I'll tell you how in this post-and the best thing is: You don't even need their eyeballs (Take this, dog spell!)
1. The Claws
Let's start off with the easiest one
You need:
Patience
How to cast:
Just stop cutting your nails and take care they don't break. (On advanced magic-level you can use a grindstone to itensify the cat feeling)
2. The Whiskers
Now I can already hear you say "Hold on, this is by far more easiet than the claws?" But false! Of course you can simply tape wires onto your cheek-but this won't do it the magical way, our goal is to become a real cat and that ain't working with no fake whiskers!
You need:
More patience
A cat
How to cast:
You can do two things at once! You watch your cat and learn all its behaviour, study it in every move and when it looses a whisker, get it!
Might take up to 10 years or 15 cats but is definetly worth it! Only the real deal gives the sneel feel!
3. The purring
Cats are very cute-but they wouldn't be by far our favorite assholes if they couldn't purr.
You need:
Two phones
A plastic bag
How to cast:
Now this is something tricky, you wanna do it right so you put one phone into the plastic back and swallow it (don't choke tho). Make sure you turned on the vibration before. Everytime you feel like purring now, you call yourself! Positive side effect: you'll also vomit like a cat!
After about two days the phone should come out again and you can charge it.
Easy version: stick a vibrator up your ass and learn how to activate it with your sphincter.
4. The Mood
You got all you need to physically be a cat! But hold on-there's still the need for the right mental state.
You need:
A magazine ("The Worlds 20 Richest People")
A Cold Shower
A sturdy alarm clock
Lactose Intolerance
How to cast:
Cats are fluffy and cute right? Right! But they're not simply fluffballs, they're grumpy fluffballs. So the best way to start of is by looking at what other people have and compare it to your own, normal life.
But we don't want you to fall outta role just because you're not home anymore. Cold showers will do the trick, maybe then you'll get why cats hate water.
Last thing is your alarm clock. Your very own nemesis. Cats sleep much but never really deep so its your mission to spend at least 13 hours a day in bed but don't sleeo more than 20 minutes in a row.
5. The Transformation
After you completed all other points, it's time for you to start your new life as the human cat!
For this you practice the Black Ritual but with writing the word "Cat" above the candle and concentrate on yourself as a cat from now on.

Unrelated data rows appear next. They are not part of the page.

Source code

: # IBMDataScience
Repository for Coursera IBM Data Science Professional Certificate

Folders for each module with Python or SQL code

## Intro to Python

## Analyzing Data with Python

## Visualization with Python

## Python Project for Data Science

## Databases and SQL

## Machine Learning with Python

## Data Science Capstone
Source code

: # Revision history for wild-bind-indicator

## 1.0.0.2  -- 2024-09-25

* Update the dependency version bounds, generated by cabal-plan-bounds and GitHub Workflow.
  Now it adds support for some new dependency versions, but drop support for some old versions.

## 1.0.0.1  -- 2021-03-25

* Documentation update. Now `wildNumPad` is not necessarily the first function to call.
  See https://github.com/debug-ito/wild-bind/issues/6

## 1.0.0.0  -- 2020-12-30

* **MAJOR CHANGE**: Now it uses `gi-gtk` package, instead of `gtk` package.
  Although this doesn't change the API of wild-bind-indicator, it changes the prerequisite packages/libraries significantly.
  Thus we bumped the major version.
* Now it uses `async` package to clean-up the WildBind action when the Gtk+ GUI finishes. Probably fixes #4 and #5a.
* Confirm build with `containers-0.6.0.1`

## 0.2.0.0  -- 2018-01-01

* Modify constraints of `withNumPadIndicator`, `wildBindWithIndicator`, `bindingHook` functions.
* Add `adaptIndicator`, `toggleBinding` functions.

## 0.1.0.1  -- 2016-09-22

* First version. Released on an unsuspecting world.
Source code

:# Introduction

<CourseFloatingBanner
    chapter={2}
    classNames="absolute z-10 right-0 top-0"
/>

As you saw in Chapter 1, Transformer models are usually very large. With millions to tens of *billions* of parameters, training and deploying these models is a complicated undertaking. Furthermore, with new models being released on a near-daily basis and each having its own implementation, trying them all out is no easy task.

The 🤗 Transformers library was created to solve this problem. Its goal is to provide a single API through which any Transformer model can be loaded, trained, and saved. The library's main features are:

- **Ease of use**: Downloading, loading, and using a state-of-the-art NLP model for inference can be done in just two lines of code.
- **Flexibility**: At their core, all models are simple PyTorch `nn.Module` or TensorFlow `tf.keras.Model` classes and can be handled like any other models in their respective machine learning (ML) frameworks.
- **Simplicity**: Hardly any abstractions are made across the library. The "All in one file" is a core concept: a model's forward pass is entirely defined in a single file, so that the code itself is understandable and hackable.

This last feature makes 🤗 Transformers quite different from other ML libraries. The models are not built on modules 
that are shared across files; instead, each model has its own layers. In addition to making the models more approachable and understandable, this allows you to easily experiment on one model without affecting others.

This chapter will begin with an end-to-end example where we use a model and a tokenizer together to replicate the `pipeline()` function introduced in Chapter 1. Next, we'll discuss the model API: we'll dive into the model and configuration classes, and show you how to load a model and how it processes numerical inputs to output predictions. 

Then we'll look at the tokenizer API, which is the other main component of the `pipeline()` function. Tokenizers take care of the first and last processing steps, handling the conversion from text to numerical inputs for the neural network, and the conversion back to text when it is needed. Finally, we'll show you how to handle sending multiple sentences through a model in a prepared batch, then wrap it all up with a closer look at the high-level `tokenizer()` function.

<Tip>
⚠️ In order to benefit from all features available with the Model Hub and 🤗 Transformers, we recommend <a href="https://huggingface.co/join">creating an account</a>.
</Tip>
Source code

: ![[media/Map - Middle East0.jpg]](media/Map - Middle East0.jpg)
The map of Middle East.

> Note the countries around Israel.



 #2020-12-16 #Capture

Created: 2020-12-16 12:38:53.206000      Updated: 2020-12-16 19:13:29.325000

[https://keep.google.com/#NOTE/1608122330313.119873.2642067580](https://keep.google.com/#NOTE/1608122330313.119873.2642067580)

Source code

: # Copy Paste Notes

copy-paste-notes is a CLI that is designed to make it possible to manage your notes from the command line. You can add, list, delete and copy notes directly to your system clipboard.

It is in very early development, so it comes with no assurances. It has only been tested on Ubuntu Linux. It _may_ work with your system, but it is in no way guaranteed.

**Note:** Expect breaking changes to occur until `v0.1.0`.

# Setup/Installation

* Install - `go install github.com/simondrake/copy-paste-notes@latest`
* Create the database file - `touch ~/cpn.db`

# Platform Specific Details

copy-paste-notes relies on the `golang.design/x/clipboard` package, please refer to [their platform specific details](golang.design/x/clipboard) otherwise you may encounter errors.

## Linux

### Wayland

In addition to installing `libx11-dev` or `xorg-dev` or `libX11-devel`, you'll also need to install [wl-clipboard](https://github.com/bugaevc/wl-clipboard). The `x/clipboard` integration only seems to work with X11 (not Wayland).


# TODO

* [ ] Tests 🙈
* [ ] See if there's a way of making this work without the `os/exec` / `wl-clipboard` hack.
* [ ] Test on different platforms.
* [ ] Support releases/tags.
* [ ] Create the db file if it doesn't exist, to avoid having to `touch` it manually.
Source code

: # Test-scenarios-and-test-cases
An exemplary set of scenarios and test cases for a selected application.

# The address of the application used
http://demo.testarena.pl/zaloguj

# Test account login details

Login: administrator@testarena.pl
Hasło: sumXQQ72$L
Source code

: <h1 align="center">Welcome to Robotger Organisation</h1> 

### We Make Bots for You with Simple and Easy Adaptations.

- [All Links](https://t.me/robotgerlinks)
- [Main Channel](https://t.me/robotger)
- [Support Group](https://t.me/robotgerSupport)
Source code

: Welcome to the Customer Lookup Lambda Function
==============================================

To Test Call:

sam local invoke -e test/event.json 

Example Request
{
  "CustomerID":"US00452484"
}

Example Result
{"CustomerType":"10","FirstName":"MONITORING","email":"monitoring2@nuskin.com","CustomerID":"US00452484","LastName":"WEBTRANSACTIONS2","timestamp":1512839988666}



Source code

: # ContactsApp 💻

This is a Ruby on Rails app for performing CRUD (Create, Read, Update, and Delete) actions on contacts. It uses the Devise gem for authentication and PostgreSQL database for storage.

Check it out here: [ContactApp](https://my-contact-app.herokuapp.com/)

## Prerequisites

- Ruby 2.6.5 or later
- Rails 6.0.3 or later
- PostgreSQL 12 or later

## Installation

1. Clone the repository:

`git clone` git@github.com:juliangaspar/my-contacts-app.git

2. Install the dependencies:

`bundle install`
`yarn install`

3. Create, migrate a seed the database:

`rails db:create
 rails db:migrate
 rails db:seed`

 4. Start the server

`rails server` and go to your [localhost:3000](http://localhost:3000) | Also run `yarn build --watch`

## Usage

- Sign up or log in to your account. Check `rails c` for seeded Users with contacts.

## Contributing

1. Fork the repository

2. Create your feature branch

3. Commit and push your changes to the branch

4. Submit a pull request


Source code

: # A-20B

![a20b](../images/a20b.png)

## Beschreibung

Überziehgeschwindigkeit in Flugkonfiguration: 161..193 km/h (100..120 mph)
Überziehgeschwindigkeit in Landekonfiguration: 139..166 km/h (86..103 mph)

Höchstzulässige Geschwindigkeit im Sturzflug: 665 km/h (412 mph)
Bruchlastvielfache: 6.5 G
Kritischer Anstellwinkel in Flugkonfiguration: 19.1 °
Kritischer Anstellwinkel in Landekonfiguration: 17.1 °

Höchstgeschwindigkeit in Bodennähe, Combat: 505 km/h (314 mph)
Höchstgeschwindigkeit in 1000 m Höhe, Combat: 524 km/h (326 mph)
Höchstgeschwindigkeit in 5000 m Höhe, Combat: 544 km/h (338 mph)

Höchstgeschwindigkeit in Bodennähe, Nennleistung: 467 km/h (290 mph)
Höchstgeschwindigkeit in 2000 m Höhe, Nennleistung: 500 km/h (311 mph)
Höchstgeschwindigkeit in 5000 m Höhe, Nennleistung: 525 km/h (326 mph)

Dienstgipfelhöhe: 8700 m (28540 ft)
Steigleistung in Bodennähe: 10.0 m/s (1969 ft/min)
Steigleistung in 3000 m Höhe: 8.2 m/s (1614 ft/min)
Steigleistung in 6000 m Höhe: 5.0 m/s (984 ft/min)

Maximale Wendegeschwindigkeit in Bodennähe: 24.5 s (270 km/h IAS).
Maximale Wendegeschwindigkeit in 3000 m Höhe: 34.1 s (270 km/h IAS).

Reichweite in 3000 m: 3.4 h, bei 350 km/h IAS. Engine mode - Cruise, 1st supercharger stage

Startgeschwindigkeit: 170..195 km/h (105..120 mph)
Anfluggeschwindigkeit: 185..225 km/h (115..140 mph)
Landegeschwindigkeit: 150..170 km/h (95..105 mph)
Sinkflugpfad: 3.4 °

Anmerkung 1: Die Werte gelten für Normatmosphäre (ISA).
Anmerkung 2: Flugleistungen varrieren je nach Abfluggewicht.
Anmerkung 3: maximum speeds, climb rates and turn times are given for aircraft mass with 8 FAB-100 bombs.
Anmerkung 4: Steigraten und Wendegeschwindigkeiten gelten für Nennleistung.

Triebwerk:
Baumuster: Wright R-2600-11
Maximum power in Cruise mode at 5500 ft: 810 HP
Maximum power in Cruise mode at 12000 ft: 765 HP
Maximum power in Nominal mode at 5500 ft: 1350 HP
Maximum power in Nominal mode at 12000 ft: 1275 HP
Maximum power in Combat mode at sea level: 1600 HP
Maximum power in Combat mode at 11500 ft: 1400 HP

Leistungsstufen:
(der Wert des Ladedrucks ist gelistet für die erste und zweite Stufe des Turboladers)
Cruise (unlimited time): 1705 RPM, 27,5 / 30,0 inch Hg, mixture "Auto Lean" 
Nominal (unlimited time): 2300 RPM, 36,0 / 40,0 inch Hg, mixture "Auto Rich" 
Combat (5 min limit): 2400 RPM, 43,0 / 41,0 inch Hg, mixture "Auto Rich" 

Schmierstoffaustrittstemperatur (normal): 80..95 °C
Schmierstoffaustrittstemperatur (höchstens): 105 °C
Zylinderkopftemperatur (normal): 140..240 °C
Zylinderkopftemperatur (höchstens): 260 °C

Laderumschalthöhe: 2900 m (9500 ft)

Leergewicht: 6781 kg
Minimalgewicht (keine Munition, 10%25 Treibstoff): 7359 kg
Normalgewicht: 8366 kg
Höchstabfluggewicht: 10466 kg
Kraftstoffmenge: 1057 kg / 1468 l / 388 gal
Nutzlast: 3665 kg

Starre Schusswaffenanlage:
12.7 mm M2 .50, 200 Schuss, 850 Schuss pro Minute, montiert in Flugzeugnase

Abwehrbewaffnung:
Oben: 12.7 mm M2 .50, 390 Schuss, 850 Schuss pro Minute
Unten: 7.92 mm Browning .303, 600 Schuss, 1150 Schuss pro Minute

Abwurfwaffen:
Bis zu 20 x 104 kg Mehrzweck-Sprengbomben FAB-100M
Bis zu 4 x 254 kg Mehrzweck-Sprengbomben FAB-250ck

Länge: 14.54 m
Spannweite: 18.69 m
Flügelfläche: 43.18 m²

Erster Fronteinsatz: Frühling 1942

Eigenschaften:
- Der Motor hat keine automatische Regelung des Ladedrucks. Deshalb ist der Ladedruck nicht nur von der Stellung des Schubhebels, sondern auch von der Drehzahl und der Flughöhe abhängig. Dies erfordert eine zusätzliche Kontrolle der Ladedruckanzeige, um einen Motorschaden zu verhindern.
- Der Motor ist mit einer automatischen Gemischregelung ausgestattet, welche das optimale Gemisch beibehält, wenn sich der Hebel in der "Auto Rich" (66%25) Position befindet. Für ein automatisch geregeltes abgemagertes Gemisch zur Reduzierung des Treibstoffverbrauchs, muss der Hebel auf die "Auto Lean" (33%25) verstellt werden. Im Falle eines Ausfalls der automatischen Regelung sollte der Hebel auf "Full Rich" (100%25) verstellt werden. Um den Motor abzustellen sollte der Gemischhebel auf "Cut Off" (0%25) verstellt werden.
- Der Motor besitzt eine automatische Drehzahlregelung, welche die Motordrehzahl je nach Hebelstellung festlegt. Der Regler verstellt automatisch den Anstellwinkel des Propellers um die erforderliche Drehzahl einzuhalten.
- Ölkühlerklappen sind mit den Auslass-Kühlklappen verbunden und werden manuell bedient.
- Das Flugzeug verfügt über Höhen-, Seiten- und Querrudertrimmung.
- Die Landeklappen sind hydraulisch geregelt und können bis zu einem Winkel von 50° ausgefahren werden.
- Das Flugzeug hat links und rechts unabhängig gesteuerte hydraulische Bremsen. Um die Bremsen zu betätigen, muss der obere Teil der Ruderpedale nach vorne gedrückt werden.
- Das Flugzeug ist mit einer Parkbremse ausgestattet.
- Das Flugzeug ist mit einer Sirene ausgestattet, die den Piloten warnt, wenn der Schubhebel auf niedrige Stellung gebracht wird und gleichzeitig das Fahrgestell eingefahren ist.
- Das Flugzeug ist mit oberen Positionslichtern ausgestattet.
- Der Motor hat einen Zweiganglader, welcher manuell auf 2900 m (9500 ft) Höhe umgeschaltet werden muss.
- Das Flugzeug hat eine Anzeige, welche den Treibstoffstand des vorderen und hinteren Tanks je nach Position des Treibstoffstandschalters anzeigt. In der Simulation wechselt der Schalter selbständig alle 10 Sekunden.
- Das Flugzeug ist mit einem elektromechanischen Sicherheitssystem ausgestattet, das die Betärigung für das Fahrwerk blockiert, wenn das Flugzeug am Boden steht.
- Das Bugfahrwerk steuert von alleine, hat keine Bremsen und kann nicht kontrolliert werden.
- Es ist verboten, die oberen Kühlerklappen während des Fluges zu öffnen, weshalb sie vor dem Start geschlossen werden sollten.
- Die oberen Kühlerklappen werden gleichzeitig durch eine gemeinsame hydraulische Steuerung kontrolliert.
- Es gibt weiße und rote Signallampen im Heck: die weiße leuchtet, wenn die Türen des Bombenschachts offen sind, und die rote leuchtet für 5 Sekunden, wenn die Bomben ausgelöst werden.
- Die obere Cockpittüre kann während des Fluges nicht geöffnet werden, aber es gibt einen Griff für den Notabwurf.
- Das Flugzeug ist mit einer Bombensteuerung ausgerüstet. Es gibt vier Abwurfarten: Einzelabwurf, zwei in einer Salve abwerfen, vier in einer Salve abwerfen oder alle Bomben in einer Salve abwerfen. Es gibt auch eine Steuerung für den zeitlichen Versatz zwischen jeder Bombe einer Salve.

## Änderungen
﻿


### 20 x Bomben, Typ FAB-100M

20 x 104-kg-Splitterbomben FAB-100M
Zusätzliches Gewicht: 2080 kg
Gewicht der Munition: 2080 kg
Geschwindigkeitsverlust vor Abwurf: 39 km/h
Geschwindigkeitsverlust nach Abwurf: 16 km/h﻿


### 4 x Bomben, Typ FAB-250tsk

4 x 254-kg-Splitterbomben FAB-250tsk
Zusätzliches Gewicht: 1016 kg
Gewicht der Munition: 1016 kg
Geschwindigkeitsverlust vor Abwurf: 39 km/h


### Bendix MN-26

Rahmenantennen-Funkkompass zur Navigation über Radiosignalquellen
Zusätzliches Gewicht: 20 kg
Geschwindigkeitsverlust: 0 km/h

After about ten minutes, you can open your eyes and will have traded your soul for a cat soul!
Your old soul will prolly help building one of Satans many castles but don't worry about that-you're a cat now, the world is yours!
And as a cat, you can use all the fresh new superpowers like:
-Hunting laserpointers
-Placing dead birds in front of your door
-Jumping out the window and landing on your feet (not recommended)
You can also randomly bite people now-they will hate you but fuck it, you are a cat! You hate them even more!
Your only natural enemy is milk!
Kids will love you!
You'll become up to 14 years old!
Your urin shines under black light!
You don't have to pay Taxes! You can easily rip the Taxman!
You'll be prayed to by very old egypts!
You're fast as fuck but noone can tell how fast because you're also too small to discover!
You can climb on everything made of leather!
So many positive aspects-and you didn't lose your colour vision!